- Interactive map of Glen, Montana
- Coordinates: 45°28′44″N 112°41′31″W﻿ / ﻿45.47889°N 112.69194°W
- Country: United States
- State: Montana
- County: Beaverhead

Area
- • Total: 0.29 sq mi (0.75 km^{2})
- • Land: 0.29 sq mi (0.75 km^{2})
- • Water: 0 sq mi (0.00 km^{2})
- Elevation: 4,987 ft (1,520 m)

Population (2020)
- • Total: 28
- • Density: 96.2/sq mi (37.14/km^{2})
- FIPS code: 30-31375
- GNIS feature ID: 2804252

= Glen, Montana =

Unincorporated community in Montana, United States

Glen is a census-designated place in Beaverhead County, Montana, United States. As of the 2020 census, Glen had a population of 28. Glen has a post office with a ZIP code of 59732.

Glen started out in 1878 as Willis Station, named for Ozias Willis, the first postmaster. The name was shortened to Willis, then became Reichle, and finally became Glen in about 1950.
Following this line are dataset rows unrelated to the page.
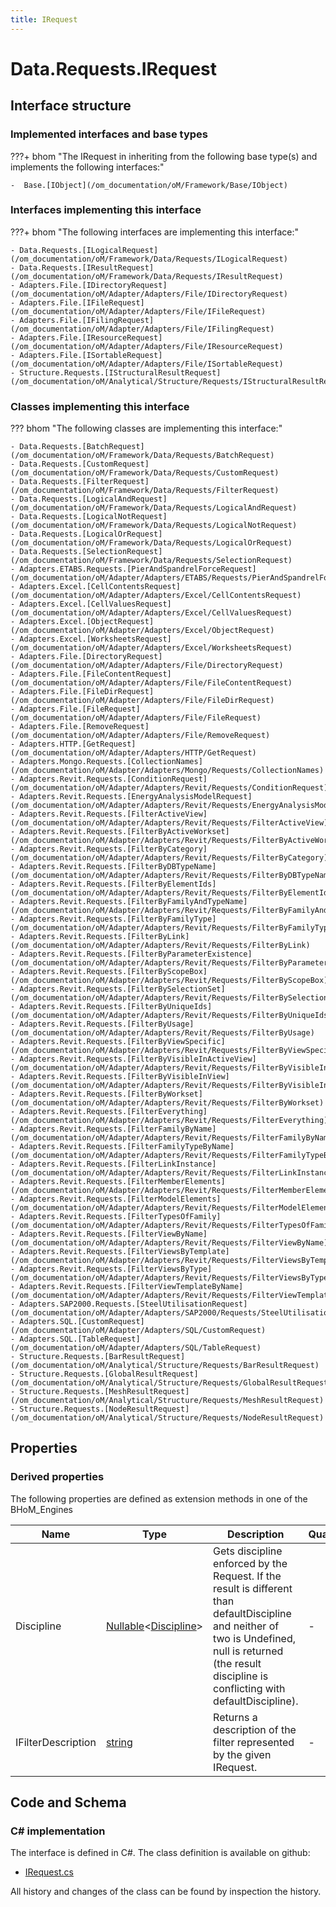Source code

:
 ```yaml
---
title: IRequest
---
```


# Data.Requests.IRequest



## Interface structure

### Implemented interfaces and base types

???+ bhom "The IRequest in inheriting from the following base type(s) and implements the following interfaces:"

    -  Base.[IObject](/om_documentation/oM/Framework/Base/IObject)


### Interfaces implementing this interface

???+ bhom "The following interfaces are implementing this interface:"

    - Data.Requests.[ILogicalRequest](/om_documentation/oM/Framework/Data/Requests/ILogicalRequest)
    - Data.Requests.[IResultRequest](/om_documentation/oM/Framework/Data/Requests/IResultRequest)
    - Adapters.File.[IDirectoryRequest](/om_documentation/oM/Adapter/Adapters/File/IDirectoryRequest)
    - Adapters.File.[IFileRequest](/om_documentation/oM/Adapter/Adapters/File/IFileRequest)
    - Adapters.File.[IFilingRequest](/om_documentation/oM/Adapter/Adapters/File/IFilingRequest)
    - Adapters.File.[IResourceRequest](/om_documentation/oM/Adapter/Adapters/File/IResourceRequest)
    - Adapters.File.[ISortableRequest](/om_documentation/oM/Adapter/Adapters/File/ISortableRequest)
    - Structure.Requests.[IStructuralResultRequest](/om_documentation/oM/Analytical/Structure/Requests/IStructuralResultRequest)


### Classes implementing this interface

??? bhom "The following classes are implementing this interface:"

    - Data.Requests.[BatchRequest](/om_documentation/oM/Framework/Data/Requests/BatchRequest)
    - Data.Requests.[CustomRequest](/om_documentation/oM/Framework/Data/Requests/CustomRequest)
    - Data.Requests.[FilterRequest](/om_documentation/oM/Framework/Data/Requests/FilterRequest)
    - Data.Requests.[LogicalAndRequest](/om_documentation/oM/Framework/Data/Requests/LogicalAndRequest)
    - Data.Requests.[LogicalNotRequest](/om_documentation/oM/Framework/Data/Requests/LogicalNotRequest)
    - Data.Requests.[LogicalOrRequest](/om_documentation/oM/Framework/Data/Requests/LogicalOrRequest)
    - Data.Requests.[SelectionRequest](/om_documentation/oM/Framework/Data/Requests/SelectionRequest)
    - Adapters.ETABS.Requests.[PierAndSpandrelForceRequest](/om_documentation/oM/Adapter/Adapters/ETABS/Requests/PierAndSpandrelForceRequest)
    - Adapters.Excel.[CellContentsRequest](/om_documentation/oM/Adapter/Adapters/Excel/CellContentsRequest)
    - Adapters.Excel.[CellValuesRequest](/om_documentation/oM/Adapter/Adapters/Excel/CellValuesRequest)
    - Adapters.Excel.[ObjectRequest](/om_documentation/oM/Adapter/Adapters/Excel/ObjectRequest)
    - Adapters.Excel.[WorksheetsRequest](/om_documentation/oM/Adapter/Adapters/Excel/WorksheetsRequest)
    - Adapters.File.[DirectoryRequest](/om_documentation/oM/Adapter/Adapters/File/DirectoryRequest)
    - Adapters.File.[FileContentRequest](/om_documentation/oM/Adapter/Adapters/File/FileContentRequest)
    - Adapters.File.[FileDirRequest](/om_documentation/oM/Adapter/Adapters/File/FileDirRequest)
    - Adapters.File.[FileRequest](/om_documentation/oM/Adapter/Adapters/File/FileRequest)
    - Adapters.File.[RemoveRequest](/om_documentation/oM/Adapter/Adapters/File/RemoveRequest)
    - Adapters.HTTP.[GetRequest](/om_documentation/oM/Adapter/Adapters/HTTP/GetRequest)
    - Adapters.Mongo.Requests.[CollectionNames](/om_documentation/oM/Adapter/Adapters/Mongo/Requests/CollectionNames)
    - Adapters.Revit.Requests.[ConditionRequest](/om_documentation/oM/Adapter/Adapters/Revit/Requests/ConditionRequest)
    - Adapters.Revit.Requests.[EnergyAnalysisModelRequest](/om_documentation/oM/Adapter/Adapters/Revit/Requests/EnergyAnalysisModelRequest)
    - Adapters.Revit.Requests.[FilterActiveView](/om_documentation/oM/Adapter/Adapters/Revit/Requests/FilterActiveView)
    - Adapters.Revit.Requests.[FilterByActiveWorkset](/om_documentation/oM/Adapter/Adapters/Revit/Requests/FilterByActiveWorkset)
    - Adapters.Revit.Requests.[FilterByCategory](/om_documentation/oM/Adapter/Adapters/Revit/Requests/FilterByCategory)
    - Adapters.Revit.Requests.[FilterByDBTypeName](/om_documentation/oM/Adapter/Adapters/Revit/Requests/FilterByDBTypeName)
    - Adapters.Revit.Requests.[FilterByElementIds](/om_documentation/oM/Adapter/Adapters/Revit/Requests/FilterByElementIds)
    - Adapters.Revit.Requests.[FilterByFamilyAndTypeName](/om_documentation/oM/Adapter/Adapters/Revit/Requests/FilterByFamilyAndTypeName)
    - Adapters.Revit.Requests.[FilterByFamilyType](/om_documentation/oM/Adapter/Adapters/Revit/Requests/FilterByFamilyType)
    - Adapters.Revit.Requests.[FilterByLink](/om_documentation/oM/Adapter/Adapters/Revit/Requests/FilterByLink)
    - Adapters.Revit.Requests.[FilterByParameterExistence](/om_documentation/oM/Adapter/Adapters/Revit/Requests/FilterByParameterExistence)
    - Adapters.Revit.Requests.[FilterByScopeBox](/om_documentation/oM/Adapter/Adapters/Revit/Requests/FilterByScopeBox)
    - Adapters.Revit.Requests.[FilterBySelectionSet](/om_documentation/oM/Adapter/Adapters/Revit/Requests/FilterBySelectionSet)
    - Adapters.Revit.Requests.[FilterByUniqueIds](/om_documentation/oM/Adapter/Adapters/Revit/Requests/FilterByUniqueIds)
    - Adapters.Revit.Requests.[FilterByUsage](/om_documentation/oM/Adapter/Adapters/Revit/Requests/FilterByUsage)
    - Adapters.Revit.Requests.[FilterByViewSpecific](/om_documentation/oM/Adapter/Adapters/Revit/Requests/FilterByViewSpecific)
    - Adapters.Revit.Requests.[FilterByVisibleInActiveView](/om_documentation/oM/Adapter/Adapters/Revit/Requests/FilterByVisibleInActiveView)
    - Adapters.Revit.Requests.[FilterByVisibleInView](/om_documentation/oM/Adapter/Adapters/Revit/Requests/FilterByVisibleInView)
    - Adapters.Revit.Requests.[FilterByWorkset](/om_documentation/oM/Adapter/Adapters/Revit/Requests/FilterByWorkset)
    - Adapters.Revit.Requests.[FilterEverything](/om_documentation/oM/Adapter/Adapters/Revit/Requests/FilterEverything)
    - Adapters.Revit.Requests.[FilterFamilyByName](/om_documentation/oM/Adapter/Adapters/Revit/Requests/FilterFamilyByName)
    - Adapters.Revit.Requests.[FilterFamilyTypeByName](/om_documentation/oM/Adapter/Adapters/Revit/Requests/FilterFamilyTypeByName)
    - Adapters.Revit.Requests.[FilterLinkInstance](/om_documentation/oM/Adapter/Adapters/Revit/Requests/FilterLinkInstance)
    - Adapters.Revit.Requests.[FilterMemberElements](/om_documentation/oM/Adapter/Adapters/Revit/Requests/FilterMemberElements)
    - Adapters.Revit.Requests.[FilterModelElements](/om_documentation/oM/Adapter/Adapters/Revit/Requests/FilterModelElements)
    - Adapters.Revit.Requests.[FilterTypesOfFamily](/om_documentation/oM/Adapter/Adapters/Revit/Requests/FilterTypesOfFamily)
    - Adapters.Revit.Requests.[FilterViewByName](/om_documentation/oM/Adapter/Adapters/Revit/Requests/FilterViewByName)
    - Adapters.Revit.Requests.[FilterViewsByTemplate](/om_documentation/oM/Adapter/Adapters/Revit/Requests/FilterViewsByTemplate)
    - Adapters.Revit.Requests.[FilterViewsByType](/om_documentation/oM/Adapter/Adapters/Revit/Requests/FilterViewsByType)
    - Adapters.Revit.Requests.[FilterViewTemplateByName](/om_documentation/oM/Adapter/Adapters/Revit/Requests/FilterViewTemplateByName)
    - Adapters.SAP2000.Requests.[SteelUtilisationRequest](/om_documentation/oM/Adapter/Adapters/SAP2000/Requests/SteelUtilisationRequest)
    - Adapters.SQL.[CustomRequest](/om_documentation/oM/Adapter/Adapters/SQL/CustomRequest)
    - Adapters.SQL.[TableRequest](/om_documentation/oM/Adapter/Adapters/SQL/TableRequest)
    - Structure.Requests.[BarResultRequest](/om_documentation/oM/Analytical/Structure/Requests/BarResultRequest)
    - Structure.Requests.[GlobalResultRequest](/om_documentation/oM/Analytical/Structure/Requests/GlobalResultRequest)
    - Structure.Requests.[MeshResultRequest](/om_documentation/oM/Analytical/Structure/Requests/MeshResultRequest)
    - Structure.Requests.[NodeResultRequest](/om_documentation/oM/Analytical/Structure/Requests/NodeResultRequest)


## Properties

### Derived properties

The following properties are defined as extension methods in one of the BHoM_Engines

| Name             | Type             | Description      | Quantity         | Engine           |
|------------------|------------------|------------------|------------------|------------------|
| Discipline | [Nullable](https://learn.microsoft.com/en-us/dotnet/api/System.Nullable-1?view=netstandard-2.0)&lt;[Discipline](/om_documentation/oM/Adapter/Adapters/Revit/Enums/Discipline)&gt; | Gets discipline enforced by the Request. If the result is different than defaultDiscipline and neither of two is Undefined, null is returned (the result discipline is conflicting with defaultDiscipline). | - | Revit_Engine |
| IFilterDescription | [string](https://learn.microsoft.com/en-us/dotnet/api/System.String?view=netstandard-2.0) | Returns a description of the filter represented by the given IRequest. | - | Revit_Engine |


## Code and Schema

### C# implementation

The interface is defined in C#. The class definition is available on github:

- [IRequest.cs](https://github.com/BHoM/BHoM/blob/develop/Data_oM/Requests\IRequest.cs)

All history and changes of the class can be found by inspection the history.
Glen lies on U.S. Route 91, south of Melrose and north of Dillon. The Big Hole River runs past the east side of the town. Built in 1915, Browne's Bridge near town is listed on the National Register of Historic Places and provides a fishing access area. The river is renowned as a fly fishing destination. Brownes Lake is also nearby and provides a boat ramp and camping.
==Demographics==

Historical population
| Census | Pop. | Note | %± |
| 2020 | 28 |  | — |
U.S. Decennial Census

==Education==
Glen provides elementary education at Reichle Elementary. High school is at Beaverhead County High School.